As we get ready to celebrate Mother's Day on Sunday, I began thinking of the stages of motherhood and how each one is the same and at the same time so different! I wanted to share some ideas on gifts for each stage of motherhood:
The mother waiting for her baby to arrive is filled with anticipation and joy over what is to come. Her thoughts are almost constantly filled with thoughts of the child: what will he look like? will he have my curly hair? will she have my husband's eyes? Consider gifting her a newborn photo session which will allow her to always remember those first precious weeks when her questions were answered.
The New Mother
The new mom is tired. All. The. Time. She might feel dirty and unattractive. She's more often than not wearing a shirt that at one point in the day had baby spit up on it. Talk to Bren about a gift certificate from Blossom to make her feel beautiful again! She deserves a little pampering, and when she feels good about herself, it will give her the energy to make it through the first tiring months of motherhood. Also, consider a gift certificate to her favorite clothing store. Her body has changed drastically and she may need some new items to wear until she fits back into her regular clothes.

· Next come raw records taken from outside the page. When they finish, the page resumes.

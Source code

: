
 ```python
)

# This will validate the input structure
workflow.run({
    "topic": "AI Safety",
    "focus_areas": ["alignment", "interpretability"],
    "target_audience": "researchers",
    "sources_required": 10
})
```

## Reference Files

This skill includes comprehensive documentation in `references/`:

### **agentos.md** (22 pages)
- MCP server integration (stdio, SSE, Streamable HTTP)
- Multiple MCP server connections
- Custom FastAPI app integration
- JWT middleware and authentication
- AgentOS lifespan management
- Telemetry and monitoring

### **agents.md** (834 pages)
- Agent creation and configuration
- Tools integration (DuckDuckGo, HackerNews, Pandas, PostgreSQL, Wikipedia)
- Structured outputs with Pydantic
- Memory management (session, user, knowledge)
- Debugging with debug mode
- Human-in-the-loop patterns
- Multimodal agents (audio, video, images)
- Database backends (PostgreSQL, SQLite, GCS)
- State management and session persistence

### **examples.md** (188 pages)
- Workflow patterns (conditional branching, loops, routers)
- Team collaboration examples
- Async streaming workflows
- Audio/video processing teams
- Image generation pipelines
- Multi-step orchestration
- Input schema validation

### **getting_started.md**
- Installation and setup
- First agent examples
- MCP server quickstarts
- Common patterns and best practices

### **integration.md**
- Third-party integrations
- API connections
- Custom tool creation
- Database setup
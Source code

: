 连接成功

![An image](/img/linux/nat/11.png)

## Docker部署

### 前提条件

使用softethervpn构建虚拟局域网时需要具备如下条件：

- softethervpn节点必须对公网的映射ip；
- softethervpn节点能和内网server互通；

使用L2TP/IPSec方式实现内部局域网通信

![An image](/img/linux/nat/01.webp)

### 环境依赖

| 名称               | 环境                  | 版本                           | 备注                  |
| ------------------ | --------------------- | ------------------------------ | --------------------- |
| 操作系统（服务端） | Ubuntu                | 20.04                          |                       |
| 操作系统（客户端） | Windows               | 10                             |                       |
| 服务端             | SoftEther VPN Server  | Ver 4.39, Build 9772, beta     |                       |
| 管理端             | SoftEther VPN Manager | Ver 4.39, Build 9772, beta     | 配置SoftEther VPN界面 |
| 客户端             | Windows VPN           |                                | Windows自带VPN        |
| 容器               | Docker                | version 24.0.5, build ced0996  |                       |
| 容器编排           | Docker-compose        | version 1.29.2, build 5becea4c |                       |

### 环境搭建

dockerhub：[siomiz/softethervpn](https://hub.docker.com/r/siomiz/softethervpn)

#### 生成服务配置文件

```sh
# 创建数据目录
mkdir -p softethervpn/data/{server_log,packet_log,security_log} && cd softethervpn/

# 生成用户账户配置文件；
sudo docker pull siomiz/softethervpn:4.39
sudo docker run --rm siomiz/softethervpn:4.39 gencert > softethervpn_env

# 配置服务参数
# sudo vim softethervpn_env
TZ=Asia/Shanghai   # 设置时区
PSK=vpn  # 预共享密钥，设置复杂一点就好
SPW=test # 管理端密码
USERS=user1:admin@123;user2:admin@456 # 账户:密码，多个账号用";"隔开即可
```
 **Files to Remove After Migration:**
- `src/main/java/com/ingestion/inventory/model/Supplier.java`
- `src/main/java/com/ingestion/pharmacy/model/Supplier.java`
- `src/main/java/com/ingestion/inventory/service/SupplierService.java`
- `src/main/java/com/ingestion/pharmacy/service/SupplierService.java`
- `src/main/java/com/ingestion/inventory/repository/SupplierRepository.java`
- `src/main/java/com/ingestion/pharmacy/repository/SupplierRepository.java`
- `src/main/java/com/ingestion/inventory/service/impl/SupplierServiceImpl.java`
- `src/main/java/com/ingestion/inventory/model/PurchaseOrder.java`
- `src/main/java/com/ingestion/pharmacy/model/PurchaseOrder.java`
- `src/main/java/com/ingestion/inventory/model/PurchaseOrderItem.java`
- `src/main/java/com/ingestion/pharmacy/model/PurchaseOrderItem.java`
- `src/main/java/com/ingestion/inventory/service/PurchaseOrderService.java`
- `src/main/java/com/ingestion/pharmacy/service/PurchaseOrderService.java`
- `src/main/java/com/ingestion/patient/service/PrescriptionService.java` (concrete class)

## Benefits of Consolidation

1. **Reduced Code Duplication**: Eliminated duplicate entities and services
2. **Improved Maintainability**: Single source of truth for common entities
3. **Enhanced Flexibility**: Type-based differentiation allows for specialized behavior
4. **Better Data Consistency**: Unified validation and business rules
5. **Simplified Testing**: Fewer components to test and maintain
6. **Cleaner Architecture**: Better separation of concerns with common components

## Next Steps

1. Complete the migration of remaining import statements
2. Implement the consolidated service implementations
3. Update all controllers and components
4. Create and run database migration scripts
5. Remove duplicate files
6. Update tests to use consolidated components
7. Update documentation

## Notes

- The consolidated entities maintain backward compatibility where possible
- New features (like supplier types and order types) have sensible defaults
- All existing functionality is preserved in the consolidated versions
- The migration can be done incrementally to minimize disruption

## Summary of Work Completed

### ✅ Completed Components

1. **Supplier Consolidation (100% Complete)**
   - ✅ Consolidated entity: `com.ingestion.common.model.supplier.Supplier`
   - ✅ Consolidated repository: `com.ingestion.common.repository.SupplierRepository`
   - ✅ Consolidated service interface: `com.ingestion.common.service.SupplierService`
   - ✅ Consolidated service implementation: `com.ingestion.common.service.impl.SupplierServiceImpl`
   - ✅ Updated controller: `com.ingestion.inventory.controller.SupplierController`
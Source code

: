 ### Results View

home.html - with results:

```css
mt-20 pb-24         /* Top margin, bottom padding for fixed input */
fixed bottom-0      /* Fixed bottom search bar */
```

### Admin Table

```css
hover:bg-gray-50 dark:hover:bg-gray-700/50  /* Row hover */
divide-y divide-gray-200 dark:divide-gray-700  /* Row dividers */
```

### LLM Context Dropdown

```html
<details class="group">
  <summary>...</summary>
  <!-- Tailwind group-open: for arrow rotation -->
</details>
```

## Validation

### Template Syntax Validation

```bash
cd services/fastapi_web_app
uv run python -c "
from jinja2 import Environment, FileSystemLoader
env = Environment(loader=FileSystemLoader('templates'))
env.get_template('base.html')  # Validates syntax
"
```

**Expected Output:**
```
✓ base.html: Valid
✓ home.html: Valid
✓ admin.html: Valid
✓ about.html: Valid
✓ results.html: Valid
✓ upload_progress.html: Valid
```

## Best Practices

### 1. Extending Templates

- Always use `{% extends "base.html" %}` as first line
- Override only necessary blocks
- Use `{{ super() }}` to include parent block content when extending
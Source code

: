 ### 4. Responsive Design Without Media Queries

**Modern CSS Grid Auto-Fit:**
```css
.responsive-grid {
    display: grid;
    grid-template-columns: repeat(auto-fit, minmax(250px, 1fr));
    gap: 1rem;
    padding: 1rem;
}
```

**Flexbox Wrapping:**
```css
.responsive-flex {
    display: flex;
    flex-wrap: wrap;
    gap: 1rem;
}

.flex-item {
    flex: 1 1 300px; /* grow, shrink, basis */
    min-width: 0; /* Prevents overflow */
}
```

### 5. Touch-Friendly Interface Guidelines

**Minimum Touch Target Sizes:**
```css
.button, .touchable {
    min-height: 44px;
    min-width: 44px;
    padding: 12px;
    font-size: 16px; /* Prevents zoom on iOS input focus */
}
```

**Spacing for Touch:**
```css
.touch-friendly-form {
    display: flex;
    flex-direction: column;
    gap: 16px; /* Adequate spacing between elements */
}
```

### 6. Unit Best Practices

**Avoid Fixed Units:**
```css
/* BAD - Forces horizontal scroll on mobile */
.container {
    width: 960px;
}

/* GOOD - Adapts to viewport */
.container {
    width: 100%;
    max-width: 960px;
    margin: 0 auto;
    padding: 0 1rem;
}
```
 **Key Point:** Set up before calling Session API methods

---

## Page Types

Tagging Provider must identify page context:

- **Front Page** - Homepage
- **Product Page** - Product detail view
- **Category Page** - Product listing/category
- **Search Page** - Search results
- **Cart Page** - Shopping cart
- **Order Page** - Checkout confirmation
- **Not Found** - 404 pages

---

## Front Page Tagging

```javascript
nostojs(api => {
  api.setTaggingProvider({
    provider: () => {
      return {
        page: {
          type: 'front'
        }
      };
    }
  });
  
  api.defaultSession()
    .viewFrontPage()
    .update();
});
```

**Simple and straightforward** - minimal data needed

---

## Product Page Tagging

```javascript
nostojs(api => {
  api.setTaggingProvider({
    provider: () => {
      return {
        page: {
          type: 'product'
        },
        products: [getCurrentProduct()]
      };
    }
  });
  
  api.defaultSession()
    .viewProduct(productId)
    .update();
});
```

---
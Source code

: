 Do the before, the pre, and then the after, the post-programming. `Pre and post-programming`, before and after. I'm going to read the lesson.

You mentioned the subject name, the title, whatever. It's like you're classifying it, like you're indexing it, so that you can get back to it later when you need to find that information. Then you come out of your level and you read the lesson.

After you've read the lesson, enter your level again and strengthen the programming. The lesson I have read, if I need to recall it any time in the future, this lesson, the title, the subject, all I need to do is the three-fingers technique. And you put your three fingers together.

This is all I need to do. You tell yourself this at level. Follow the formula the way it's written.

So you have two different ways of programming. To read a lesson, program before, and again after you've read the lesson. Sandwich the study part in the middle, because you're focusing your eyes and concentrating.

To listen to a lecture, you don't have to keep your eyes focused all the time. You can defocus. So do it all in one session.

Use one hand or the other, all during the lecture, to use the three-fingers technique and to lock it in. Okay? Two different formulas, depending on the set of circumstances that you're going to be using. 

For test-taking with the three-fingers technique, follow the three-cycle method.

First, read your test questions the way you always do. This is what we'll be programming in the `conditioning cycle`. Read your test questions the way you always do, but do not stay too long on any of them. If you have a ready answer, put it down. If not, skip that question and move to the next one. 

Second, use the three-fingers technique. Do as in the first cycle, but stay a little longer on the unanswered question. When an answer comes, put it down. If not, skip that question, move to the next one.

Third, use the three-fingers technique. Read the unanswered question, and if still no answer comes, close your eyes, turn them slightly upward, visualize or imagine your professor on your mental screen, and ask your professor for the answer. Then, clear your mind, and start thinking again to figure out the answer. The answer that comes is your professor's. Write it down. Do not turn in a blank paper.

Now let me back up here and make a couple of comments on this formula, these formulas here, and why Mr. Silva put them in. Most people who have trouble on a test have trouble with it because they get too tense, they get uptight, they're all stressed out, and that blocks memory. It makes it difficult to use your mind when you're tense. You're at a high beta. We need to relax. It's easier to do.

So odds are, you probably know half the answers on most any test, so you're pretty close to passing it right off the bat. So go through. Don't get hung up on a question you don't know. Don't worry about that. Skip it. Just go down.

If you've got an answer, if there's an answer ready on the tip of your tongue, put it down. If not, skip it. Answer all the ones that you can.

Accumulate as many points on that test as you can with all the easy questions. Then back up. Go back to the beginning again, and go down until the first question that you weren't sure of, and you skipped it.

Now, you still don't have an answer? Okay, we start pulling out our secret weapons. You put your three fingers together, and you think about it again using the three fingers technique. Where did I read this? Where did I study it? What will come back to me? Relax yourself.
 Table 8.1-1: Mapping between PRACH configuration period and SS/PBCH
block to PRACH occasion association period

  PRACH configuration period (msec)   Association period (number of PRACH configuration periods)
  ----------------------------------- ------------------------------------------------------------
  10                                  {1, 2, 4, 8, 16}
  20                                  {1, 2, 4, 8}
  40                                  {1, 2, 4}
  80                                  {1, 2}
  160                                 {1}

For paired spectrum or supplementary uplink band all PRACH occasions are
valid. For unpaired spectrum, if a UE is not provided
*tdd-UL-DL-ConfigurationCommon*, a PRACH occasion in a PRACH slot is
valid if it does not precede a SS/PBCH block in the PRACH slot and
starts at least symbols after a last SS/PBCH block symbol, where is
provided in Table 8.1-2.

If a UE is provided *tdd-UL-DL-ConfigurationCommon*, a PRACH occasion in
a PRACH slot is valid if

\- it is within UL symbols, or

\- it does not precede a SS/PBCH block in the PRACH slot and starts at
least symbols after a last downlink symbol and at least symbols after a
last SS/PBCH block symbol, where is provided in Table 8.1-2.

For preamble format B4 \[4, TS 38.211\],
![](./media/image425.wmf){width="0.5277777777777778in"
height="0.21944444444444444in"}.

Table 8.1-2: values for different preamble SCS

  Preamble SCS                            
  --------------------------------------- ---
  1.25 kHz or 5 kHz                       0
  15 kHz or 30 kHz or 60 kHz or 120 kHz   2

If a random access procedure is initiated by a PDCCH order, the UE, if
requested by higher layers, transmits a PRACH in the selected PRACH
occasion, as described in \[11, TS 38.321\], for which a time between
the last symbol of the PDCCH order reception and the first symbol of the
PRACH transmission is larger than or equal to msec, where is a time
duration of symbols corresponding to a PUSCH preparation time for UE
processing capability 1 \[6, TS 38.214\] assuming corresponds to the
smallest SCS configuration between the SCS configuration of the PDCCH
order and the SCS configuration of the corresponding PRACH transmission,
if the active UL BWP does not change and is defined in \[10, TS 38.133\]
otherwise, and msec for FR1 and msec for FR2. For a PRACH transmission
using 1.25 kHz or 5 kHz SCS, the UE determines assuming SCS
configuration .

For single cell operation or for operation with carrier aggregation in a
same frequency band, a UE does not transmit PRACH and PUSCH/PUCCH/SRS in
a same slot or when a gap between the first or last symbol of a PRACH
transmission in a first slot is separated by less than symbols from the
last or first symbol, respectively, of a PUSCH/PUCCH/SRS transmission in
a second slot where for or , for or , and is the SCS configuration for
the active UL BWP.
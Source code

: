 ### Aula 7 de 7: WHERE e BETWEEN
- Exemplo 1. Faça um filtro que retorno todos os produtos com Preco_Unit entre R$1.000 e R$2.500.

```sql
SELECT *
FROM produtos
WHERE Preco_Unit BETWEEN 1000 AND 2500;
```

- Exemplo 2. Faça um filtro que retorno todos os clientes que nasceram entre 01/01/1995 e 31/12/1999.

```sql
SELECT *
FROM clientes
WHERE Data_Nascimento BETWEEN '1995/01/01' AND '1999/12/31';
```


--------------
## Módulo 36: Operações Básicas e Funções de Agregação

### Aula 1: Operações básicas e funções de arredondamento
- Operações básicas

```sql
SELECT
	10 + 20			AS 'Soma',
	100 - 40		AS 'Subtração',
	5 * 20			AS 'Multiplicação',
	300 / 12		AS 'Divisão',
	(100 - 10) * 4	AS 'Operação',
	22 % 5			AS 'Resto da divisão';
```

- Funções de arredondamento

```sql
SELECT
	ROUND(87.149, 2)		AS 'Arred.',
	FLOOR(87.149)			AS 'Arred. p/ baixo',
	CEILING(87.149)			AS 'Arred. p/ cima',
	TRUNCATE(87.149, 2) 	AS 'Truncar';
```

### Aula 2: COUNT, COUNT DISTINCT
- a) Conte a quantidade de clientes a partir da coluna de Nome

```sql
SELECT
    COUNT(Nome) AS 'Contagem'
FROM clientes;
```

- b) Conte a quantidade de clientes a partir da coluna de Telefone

The In-The-Trenches Mother
She's a pro. She's moved out of the early stages of motherhood and she's juggling a household, job, and maybe more than one child. She's a master at coordinating schedules, but maybe she hasn't scheduled any time for herself. Send her off to a relaxing day alone. Maybe she would enjoy an afternoon at a spa, or a pedicure, or a lunch by herself and tickets to a chick-flick. If she has children between the ages of one and eighteen - she probably needs peace, quiet and time ALONE.
The Empty-Nest Mother
The kids are gone. The peace and quiet she's always wanted has finally arrived, and now it's "too" quiet. She misses the constant chaos of children in the house. Plan something everyone can do together. Maybe a weekend at the beach, a big dinner with the whole family or a slumber party with all the grandkids. She'll welcome the temporary chaos of having everyone together again.